MATERIAL FOR THE TASK:
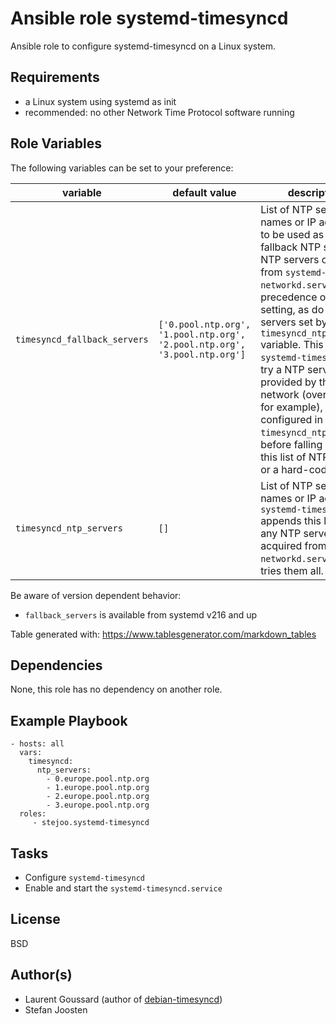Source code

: Ansible role systemd-timesyncd
==============================

Ansible role to configure systemd-timesyncd on a Linux system.

Requirements
------------

- a Linux system using systemd as init
- recommended: no other Network Time Protocol software running

Role Variables
--------------

The following variables can be set to your preference:

| variable                          | default value                                                              | description                                                                                                                                                                                                                                                                                                                                                                                                                                                               |
|-----------------------------------|----------------------------------------------------------------------------|---------------------------------------------------------------------------------------------------------------------------------------------------------------------------------------------------------------------------------------------------------------------------------------------------------------------------------------------------------------------------------------------------------------------------------------------------------------------------|
| `timesyncd_fallback_servers`      | `['0.pool.ntp.org', '1.pool.ntp.org', '2.pool.ntp.org', '3.pool.ntp.org']` | List of NTP server host names or IP addresses to be used as the fallback NTP servers. NTP servers obtained from `systemd-networkd.service` take precedence over this setting, as do any servers set by the `timesyncd_ntp_servers` variable. This way `systemd-timesyncd` will try a NTP server provided by the local network (over DHCP for example), or one configured in `timesyncd_ntp_servers`, before falling back to this list of NTP servers or a hard-coded one. |
| `timesyncd_ntp_servers`           | `[]`                                                                       | List of NTP server host names or IP addresses. `systemd-timesyncd` appends this list with any NTP servers acquired from `systemd-networkd.service` and tries them all.                                                                                                                                                                                                                                                                                                    |

Be aware of version dependent behavior:
- `fallback_servers` is available from systemd v216 and up

Table generated with: <https://www.tablesgenerator.com/markdown_tables>


Dependencies
------------

None, this role has no dependency on another role.

Example Playbook
----------------

    - hosts: all
      vars:
        timesyncd:
          ntp_servers:
            - 0.europe.pool.ntp.org
            - 1.europe.pool.ntp.org
            - 2.europe.pool.ntp.org
            - 3.europe.pool.ntp.org
      roles:
         - stejoo.systemd-timesyncd

Tasks
-----

  - Configure `systemd-timesyncd`
  - Enable and start the `systemd-timesyncd.service`

License
-------

BSD

Author(s)
---------

- Laurent Goussard (author of [debian-timesyncd](<https://github.com/cowops/debian-timesyncd>))
- Stefan Joosten
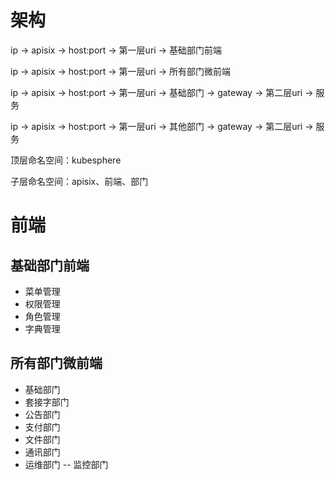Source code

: # 架构

ip -> apisix -> host:port -> 第一层uri -> 基础部门前端

ip -> apisix -> host:port -> 第一层uri -> 所有部门微前端

ip -> apisix -> host:port -> 第一层uri -> 基础部门 -> gateway -> 第二层uri -> 服务

ip -> apisix -> host:port -> 第一层uri -> 其他部门 -> gateway -> 第二层uri -> 服务

顶层命名空间：kubesphere

子层命名空间：apisix、前端、部门

# 前端

## 基础部门前端
- 菜单管理
- 权限管理
- 角色管理
- 字典管理

## 所有部门微前端
- 基础部门
- 套接字部门
- 公告部门
- 支付部门
- 文件部门
- 通讯部门
- 运维部门
-- 监控部门
 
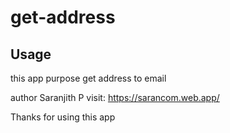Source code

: # get-address

## Usage
this app purpose get address to email

author
Saranjith P visit: https://sarancom.web.app/

Thanks for using this app

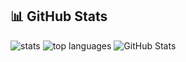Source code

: 
## 📊 GitHub Stats
![stats](https://github-readme-stats.vercel.app/api?username=codestutis&theme=radical&show_icons=true&hide_border=true&count_private=true)
![top languages](https://github-readme-stats.vercel.app/api/top-langs/?username=codestutis&theme=radical&show_icons=true&hide_border=true&layout=compact)
![GitHub Stats](https://streak-stats.demolab.com?user=codestutis&theme=radical&hide_border=true)


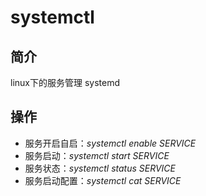 # systemctl
## 简介
linux下的服务管理 systemd

## 操作

* 服务开启自启：_systemctl enable SERVICE_
* 服务启动：_systemctl start SERVICE_
* 服务状态：_systemctl status SERVICE_
* 服务启动配置：_systemctl cat SERVICE_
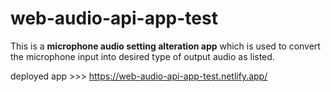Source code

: # web-audio-api-app-test

This is a <b>microphone audio setting alteration app</b> which is used to convert the microphone input into desired type of output audio as listed.

deployed app >>> https://web-audio-api-app-test.netlify.app/
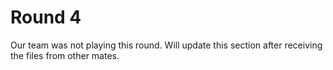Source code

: # Round 4

Our team was not playing this round. Will update this section after receiving the files from other mates.
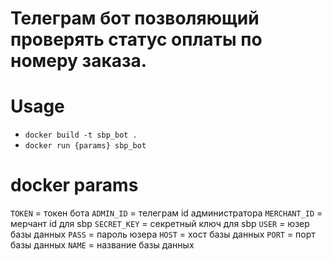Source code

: # Телеграм бот позволяющий проверять статус оплаты по номеру заказа.

# Usage
- `docker build -t sbp_bot .`
- `docker run {params} sbp_bot`

# docker params

`TOKEN` = токен бота
`ADMIN_ID` = телеграм id администратора
`MERCHANT_ID` = мерчант id для sbp
`SECRET_KEY` = секретный ключ для sbp
`USER` = юзер базы данных
`PASS` = пароль юзера
`HOST` = хост базы данных
`PORT` = порт базы данных
`NAME` = название базы данных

GOAL OF THE EXERCISE: With the pictures removed, please retype each record exactly.

ANSWER SECTION:
Source code

: Ansible role systemd-timesyncd
==============================

Ansible role to configure systemd-timesyncd on a Linux system.

Requirements
------------

- a Linux system using systemd as init
- recommended: no other Network Time Protocol software running

Role Variables
--------------

The following variables can be set to your preference:

| variable                          | default value                                                              | description                                                                                                                                                                                                                                                                                                                                                                                                                                                               |
|-----------------------------------|----------------------------------------------------------------------------|---------------------------------------------------------------------------------------------------------------------------------------------------------------------------------------------------------------------------------------------------------------------------------------------------------------------------------------------------------------------------------------------------------------------------------------------------------------------------|
| `timesyncd_fallback_servers`      | `['0.pool.ntp.org', '1.pool.ntp.org', '2.pool.ntp.org', '3.pool.ntp.org']` | List of NTP server host names or IP addresses to be used as the fallback NTP servers. NTP servers obtained from `systemd-networkd.service` take precedence over this setting, as do any servers set by the `timesyncd_ntp_servers` variable. This way `systemd-timesyncd` will try a NTP server provided by the local network (over DHCP for example), or one configured in `timesyncd_ntp_servers`, before falling back to this list of NTP servers or a hard-coded one. |
| `timesyncd_ntp_servers`           | `[]`                                                                       | List of NTP server host names or IP addresses. `systemd-timesyncd` appends this list with any NTP servers acquired from `systemd-networkd.service` and tries them all.                                                                                                                                                                                                                                                                                                    |

Be aware of version dependent behavior:
- `fallback_servers` is available from systemd v216 and up

Table generated with: <https://www.tablesgenerator.com/markdown_tables>


Dependencies
------------

None, this role has no dependency on another role.

Example Playbook
----------------

    - hosts: all
      vars:
        timesyncd:
          ntp_servers:
            - 0.europe.pool.ntp.org
            - 1.europe.pool.ntp.org
            - 2.europe.pool.ntp.org
            - 3.europe.pool.ntp.org
      roles:
         - stejoo.systemd-timesyncd

Tasks
-----

  - Configure `systemd-timesyncd`
  - Enable and start the `systemd-timesyncd.service`

License
-------

BSD

Author(s)
---------

- Laurent Goussard (author of [debian-timesyncd](<https://github.com/cowops/debian-timesyncd>))
- Stefan Joosten
Source code

: # 架构

ip -> apisix -> host:port -> 第一层uri -> 基础部门前端

ip -> apisix -> host:port -> 第一层uri -> 所有部门微前端

ip -> apisix -> host:port -> 第一层uri -> 基础部门 -> gateway -> 第二层uri -> 服务

ip -> apisix -> host:port -> 第一层uri -> 其他部门 -> gateway -> 第二层uri -> 服务

顶层命名空间：kubesphere

子层命名空间：apisix、前端、部门

# 前端

## 基础部门前端
- 菜单管理
- 权限管理
- 角色管理
- 字典管理

## 所有部门微前端
- 基础部门
- 套接字部门
- 公告部门
- 支付部门
- 文件部门
- 通讯部门
- 运维部门
-- 监控部门
 
Source code

: # get-address

## Usage
this app purpose get address to email

author
Saranjith P visit: https://sarancom.web.app/

Thanks for using this app

Source code

: 
## 📊 GitHub Stats
![stats](https://github-readme-stats.vercel.app/api?username=codestutis&theme=radical&show_icons=true&hide_border=true&count_private=true)
![top languages](https://github-readme-stats.vercel.app/api/top-langs/?username=codestutis&theme=radical&show_icons=true&hide_border=true&layout=compact)
![GitHub Stats](https://streak-stats.demolab.com?user=codestutis&theme=radical&hide_border=true)


 # systemctl
## 简介
linux下的服务管理 systemd

## 操作

* 服务开启自启：_systemctl enable SERVICE_
* 服务启动：_systemctl start SERVICE_
* 服务状态：_systemctl status SERVICE_
* 服务启动配置：_systemctl cat SERVICE_
Source code

: # web-audio-api-app-test

This is a <b>microphone audio setting alteration app</b> which is used to convert the microphone input into desired type of output audio as listed.

deployed app >>> https://web-audio-api-app-test.netlify.app/
Source code

: # Round 4

Our team was not playing this round. Will update this section after receiving the files from other mates.
Source code

: # Телеграм бот позволяющий проверять статус оплаты по номеру заказа.

# Usage
- `docker build -t sbp_bot .`
- `docker run {params} sbp_bot`

# docker params

`TOKEN` = токен бота
`ADMIN_ID` = телеграм id администратора
`MERCHANT_ID` = мерчант id для sbp
`SECRET_KEY` = секретный ключ для sbp
`USER` = юзер базы данных
`PASS` = пароль юзера
`HOST` = хост базы данных
`PORT` = порт базы данных
`NAME` = название базы данных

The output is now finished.